Multi GPU training - Githubissues

adamgayoso commented 3 years ago

Write a custom DistributedSampler that also takes as input the overall set of indices to pull data from (i.e., train set or test set or val set indices). Probably just need to add a few lines of code to init, call super init and the write a custom iter method
Use this sampler if multi gpu training selected (these are all through kwargs of pytorch lightning trainer)

vitkl commented 3 years ago

I would be also very interested in multi-GPU training of pyro models, specifically full data training mode where large data is split between different GPUs.

vitkl commented 3 years ago

It is actually fairly straightforward to do data parallelism in pyro using horovod (https://github.com/pyro-ppl/pyro/blob/dev/examples/svi_horovod.py). This would mainly require 1) a new training plan (to use DistributedSampler, a different optimizer) and 2) a different device-backed data loader (to split data across devices).
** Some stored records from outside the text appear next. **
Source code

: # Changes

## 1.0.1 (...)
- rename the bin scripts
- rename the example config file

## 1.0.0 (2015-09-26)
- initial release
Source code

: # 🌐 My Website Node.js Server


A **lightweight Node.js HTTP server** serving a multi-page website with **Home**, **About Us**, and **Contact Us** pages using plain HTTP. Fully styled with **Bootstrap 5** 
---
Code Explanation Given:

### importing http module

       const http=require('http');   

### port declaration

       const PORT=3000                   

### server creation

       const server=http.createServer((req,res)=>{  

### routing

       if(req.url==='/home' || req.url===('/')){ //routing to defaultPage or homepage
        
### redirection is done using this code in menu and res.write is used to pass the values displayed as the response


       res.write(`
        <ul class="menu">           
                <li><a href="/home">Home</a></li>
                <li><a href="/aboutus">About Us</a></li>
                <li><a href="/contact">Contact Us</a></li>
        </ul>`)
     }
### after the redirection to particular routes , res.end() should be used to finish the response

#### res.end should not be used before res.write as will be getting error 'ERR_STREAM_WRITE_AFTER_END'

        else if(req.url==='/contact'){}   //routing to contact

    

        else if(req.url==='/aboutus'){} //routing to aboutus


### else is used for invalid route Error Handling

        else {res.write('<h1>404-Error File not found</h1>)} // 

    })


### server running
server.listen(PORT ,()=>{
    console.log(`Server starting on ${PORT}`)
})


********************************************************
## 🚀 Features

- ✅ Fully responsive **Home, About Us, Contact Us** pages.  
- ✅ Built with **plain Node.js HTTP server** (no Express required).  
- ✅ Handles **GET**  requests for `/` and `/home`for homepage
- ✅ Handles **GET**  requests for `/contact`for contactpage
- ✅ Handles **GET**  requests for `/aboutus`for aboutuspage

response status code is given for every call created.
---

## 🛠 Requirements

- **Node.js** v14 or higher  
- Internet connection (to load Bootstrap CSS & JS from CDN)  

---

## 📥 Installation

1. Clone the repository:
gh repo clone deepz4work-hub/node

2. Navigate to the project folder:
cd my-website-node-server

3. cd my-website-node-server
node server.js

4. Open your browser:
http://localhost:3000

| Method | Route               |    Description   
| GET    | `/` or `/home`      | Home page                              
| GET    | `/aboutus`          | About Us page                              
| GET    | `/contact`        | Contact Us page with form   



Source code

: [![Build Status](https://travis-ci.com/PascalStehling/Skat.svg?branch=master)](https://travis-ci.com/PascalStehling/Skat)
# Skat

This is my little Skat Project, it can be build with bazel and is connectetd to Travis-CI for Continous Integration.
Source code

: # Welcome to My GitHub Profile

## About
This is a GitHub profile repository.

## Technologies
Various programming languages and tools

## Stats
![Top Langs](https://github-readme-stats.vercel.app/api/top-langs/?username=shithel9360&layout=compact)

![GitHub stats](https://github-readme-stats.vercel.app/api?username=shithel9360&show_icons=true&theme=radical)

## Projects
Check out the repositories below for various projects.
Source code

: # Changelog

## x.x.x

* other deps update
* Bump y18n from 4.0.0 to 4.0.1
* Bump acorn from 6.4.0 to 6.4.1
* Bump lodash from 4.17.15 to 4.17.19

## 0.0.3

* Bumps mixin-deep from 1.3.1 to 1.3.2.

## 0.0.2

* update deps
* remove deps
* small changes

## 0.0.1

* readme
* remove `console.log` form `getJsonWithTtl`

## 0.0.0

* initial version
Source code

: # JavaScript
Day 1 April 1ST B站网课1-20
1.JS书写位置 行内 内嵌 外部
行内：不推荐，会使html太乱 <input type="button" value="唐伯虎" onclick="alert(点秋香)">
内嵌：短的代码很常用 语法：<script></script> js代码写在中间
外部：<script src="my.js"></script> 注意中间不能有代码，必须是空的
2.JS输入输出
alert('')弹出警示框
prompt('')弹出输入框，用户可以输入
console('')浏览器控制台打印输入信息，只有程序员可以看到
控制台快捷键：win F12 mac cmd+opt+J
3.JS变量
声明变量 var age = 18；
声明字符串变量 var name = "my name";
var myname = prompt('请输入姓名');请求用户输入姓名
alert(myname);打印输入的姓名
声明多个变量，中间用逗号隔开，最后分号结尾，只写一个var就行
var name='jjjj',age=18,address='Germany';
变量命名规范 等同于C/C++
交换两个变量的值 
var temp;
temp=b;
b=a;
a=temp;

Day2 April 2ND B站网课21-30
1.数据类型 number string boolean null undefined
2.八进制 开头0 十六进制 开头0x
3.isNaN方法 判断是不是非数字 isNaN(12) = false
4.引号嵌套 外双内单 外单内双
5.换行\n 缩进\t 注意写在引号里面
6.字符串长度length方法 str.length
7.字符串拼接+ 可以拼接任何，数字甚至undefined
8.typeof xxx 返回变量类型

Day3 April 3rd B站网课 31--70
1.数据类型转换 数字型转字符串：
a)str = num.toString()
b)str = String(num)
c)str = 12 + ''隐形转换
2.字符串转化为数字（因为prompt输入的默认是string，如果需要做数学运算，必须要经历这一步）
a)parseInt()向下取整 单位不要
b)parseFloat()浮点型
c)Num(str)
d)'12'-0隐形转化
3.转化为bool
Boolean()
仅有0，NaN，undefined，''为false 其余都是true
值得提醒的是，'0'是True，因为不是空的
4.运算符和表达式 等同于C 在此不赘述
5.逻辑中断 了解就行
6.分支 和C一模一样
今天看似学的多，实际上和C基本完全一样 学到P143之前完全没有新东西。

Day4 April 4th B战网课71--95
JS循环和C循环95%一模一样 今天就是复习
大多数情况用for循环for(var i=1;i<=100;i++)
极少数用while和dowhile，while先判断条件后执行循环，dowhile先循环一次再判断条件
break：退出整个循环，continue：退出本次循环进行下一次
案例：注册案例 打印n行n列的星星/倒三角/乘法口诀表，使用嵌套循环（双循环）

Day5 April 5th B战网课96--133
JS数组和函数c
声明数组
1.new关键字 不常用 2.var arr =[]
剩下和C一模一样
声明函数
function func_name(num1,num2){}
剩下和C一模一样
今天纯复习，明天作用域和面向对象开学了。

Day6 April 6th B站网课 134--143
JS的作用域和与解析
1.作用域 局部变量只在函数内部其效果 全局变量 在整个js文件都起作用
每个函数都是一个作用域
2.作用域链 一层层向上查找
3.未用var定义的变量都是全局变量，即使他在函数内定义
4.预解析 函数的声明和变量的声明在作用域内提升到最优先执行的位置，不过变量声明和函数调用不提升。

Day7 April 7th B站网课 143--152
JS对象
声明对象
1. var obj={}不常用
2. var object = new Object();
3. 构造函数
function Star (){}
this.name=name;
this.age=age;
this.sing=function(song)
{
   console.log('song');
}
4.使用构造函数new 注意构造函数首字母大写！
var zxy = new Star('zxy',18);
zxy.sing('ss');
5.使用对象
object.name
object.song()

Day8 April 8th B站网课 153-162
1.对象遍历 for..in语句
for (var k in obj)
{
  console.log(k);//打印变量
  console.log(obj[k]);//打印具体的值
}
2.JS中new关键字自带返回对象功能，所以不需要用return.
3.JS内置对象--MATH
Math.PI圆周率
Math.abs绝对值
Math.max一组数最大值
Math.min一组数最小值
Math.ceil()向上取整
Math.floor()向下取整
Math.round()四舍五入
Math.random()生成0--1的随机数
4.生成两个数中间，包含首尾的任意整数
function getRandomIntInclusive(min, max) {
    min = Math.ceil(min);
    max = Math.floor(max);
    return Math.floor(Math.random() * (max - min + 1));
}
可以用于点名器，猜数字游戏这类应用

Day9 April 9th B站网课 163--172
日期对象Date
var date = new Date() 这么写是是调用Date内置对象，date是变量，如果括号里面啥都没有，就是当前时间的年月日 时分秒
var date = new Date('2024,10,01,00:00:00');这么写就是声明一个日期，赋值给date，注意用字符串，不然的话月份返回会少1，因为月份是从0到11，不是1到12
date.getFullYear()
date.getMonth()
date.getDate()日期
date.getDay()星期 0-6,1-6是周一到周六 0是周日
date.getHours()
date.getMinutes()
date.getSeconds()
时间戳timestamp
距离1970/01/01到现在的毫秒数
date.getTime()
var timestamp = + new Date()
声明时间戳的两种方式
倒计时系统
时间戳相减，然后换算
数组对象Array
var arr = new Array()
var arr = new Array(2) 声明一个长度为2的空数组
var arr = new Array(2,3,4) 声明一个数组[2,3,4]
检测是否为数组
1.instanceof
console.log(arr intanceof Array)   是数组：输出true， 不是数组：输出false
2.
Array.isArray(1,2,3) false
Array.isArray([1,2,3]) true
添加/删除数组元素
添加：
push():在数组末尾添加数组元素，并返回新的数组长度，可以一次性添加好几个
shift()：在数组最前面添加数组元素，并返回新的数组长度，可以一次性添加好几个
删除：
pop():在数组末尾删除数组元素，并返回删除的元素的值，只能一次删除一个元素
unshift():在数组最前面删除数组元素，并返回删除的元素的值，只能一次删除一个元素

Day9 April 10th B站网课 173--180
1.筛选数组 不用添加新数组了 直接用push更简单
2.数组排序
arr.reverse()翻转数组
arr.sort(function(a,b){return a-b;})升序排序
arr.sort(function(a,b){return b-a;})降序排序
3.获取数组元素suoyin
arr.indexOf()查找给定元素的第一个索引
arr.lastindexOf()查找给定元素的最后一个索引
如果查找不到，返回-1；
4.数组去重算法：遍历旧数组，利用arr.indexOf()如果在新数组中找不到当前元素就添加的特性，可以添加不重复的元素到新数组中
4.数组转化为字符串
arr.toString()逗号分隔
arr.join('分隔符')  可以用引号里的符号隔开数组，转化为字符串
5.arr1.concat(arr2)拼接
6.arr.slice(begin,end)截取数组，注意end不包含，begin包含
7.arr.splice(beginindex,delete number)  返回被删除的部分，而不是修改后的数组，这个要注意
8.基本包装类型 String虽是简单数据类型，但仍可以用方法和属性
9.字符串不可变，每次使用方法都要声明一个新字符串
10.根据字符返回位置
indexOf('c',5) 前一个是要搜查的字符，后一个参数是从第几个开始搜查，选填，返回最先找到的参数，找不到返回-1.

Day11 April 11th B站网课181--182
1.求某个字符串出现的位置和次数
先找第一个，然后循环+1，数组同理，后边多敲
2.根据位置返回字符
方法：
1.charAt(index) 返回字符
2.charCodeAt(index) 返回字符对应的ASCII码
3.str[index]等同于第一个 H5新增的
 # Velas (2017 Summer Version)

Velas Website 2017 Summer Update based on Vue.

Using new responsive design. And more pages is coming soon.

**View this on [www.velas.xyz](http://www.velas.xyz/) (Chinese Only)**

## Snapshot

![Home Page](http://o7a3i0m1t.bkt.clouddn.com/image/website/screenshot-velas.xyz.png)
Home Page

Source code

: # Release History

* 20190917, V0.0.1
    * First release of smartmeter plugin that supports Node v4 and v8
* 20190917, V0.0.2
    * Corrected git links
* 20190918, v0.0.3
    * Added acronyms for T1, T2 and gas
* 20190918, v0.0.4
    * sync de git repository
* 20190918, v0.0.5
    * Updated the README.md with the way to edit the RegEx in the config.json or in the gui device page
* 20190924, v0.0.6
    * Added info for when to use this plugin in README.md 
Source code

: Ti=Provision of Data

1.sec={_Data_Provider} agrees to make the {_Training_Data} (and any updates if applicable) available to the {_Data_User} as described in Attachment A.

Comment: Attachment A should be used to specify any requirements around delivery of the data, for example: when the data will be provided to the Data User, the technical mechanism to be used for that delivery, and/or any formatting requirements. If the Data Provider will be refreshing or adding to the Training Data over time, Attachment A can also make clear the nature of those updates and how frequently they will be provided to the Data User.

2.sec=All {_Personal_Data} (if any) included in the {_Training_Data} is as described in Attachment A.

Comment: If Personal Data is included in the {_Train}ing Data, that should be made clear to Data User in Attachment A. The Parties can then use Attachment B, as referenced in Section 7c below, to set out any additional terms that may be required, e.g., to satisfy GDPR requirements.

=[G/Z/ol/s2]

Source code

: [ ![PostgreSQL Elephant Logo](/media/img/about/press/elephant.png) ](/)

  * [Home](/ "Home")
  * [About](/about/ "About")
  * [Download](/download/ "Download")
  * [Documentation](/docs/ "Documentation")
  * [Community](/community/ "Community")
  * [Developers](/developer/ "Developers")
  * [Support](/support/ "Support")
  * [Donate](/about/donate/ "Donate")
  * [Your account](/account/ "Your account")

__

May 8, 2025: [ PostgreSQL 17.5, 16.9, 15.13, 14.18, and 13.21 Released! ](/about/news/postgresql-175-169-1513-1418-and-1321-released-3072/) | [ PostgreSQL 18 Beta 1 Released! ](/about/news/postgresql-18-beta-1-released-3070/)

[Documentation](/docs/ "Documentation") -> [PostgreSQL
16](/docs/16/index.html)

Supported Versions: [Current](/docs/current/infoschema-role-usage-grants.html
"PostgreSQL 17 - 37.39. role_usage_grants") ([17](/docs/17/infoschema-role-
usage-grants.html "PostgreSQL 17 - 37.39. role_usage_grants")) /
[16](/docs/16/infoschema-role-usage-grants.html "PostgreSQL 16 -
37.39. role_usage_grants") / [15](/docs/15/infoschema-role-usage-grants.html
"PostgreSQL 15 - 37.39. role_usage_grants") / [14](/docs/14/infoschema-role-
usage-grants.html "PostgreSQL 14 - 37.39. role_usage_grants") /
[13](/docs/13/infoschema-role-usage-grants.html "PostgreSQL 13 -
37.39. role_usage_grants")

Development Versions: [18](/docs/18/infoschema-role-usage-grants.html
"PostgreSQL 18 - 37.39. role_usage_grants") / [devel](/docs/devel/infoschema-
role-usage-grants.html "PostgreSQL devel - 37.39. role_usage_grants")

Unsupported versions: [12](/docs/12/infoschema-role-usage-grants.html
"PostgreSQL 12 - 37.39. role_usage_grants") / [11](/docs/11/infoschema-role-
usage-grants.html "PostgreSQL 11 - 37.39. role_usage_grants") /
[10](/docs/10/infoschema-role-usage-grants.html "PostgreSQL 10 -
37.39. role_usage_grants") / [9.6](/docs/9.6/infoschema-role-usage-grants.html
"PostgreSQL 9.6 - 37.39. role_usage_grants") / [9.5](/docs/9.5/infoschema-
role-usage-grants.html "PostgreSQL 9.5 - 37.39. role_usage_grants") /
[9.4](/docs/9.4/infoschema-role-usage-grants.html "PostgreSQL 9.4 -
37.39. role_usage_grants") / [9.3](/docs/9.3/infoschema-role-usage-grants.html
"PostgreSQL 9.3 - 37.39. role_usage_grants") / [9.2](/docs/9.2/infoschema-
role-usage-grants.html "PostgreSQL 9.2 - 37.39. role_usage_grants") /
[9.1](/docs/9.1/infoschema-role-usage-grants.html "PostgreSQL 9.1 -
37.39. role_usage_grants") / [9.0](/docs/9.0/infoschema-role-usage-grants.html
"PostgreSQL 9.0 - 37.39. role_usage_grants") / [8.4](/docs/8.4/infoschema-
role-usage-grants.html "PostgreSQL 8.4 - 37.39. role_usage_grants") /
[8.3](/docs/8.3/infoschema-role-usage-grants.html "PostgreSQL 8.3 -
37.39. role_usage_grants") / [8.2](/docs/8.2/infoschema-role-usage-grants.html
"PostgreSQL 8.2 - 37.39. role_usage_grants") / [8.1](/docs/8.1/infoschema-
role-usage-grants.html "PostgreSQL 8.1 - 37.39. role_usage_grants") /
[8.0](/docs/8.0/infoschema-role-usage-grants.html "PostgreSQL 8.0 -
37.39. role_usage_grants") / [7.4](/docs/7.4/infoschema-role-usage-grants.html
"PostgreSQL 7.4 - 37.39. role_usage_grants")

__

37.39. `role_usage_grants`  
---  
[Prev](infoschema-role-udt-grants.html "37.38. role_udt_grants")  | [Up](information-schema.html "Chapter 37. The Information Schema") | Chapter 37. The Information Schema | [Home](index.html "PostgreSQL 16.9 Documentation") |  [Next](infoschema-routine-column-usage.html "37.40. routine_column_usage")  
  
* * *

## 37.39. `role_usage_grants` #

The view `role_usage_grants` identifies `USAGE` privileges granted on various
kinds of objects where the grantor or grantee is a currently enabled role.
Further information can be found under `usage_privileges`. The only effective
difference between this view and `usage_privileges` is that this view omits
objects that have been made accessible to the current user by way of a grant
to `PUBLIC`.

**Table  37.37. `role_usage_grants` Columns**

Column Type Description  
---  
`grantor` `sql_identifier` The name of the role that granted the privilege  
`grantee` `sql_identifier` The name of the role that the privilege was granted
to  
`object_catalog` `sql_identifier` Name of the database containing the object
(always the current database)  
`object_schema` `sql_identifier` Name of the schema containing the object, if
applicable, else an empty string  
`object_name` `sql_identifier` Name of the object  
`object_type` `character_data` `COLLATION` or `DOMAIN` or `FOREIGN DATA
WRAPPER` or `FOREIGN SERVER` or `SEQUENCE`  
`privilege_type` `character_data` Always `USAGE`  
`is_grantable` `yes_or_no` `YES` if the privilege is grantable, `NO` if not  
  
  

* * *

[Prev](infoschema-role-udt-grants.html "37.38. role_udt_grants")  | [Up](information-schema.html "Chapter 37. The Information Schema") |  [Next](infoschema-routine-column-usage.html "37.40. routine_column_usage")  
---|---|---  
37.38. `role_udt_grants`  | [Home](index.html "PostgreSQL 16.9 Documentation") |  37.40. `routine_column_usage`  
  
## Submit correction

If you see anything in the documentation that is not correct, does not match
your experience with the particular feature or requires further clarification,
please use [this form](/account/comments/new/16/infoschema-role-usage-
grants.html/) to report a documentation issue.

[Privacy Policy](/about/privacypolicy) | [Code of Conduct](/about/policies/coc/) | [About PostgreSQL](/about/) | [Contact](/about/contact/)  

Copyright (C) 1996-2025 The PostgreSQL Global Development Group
There are issues with using this for models with both global and local cell-specific parameters (all parameters live on all devices).

adamgayoso commented 3 years ago

It is actually fairly straightforward to do data parallelism in pyro using horovod (https://github.com/pyro-ppl/pyro/blob/dev/examples/svi_horovod.py). This would mainly require 1) a new training plan (to use DistributedSampler, a different optimizer) and 2) a different device-backed data loader (to split data across devices).

It is likely less straightforward to make this work with PyTorch Lightning and might require substantial work to make this work generally for Pyro. In particular we'd have to look more into how device backed data loaders would work in this case.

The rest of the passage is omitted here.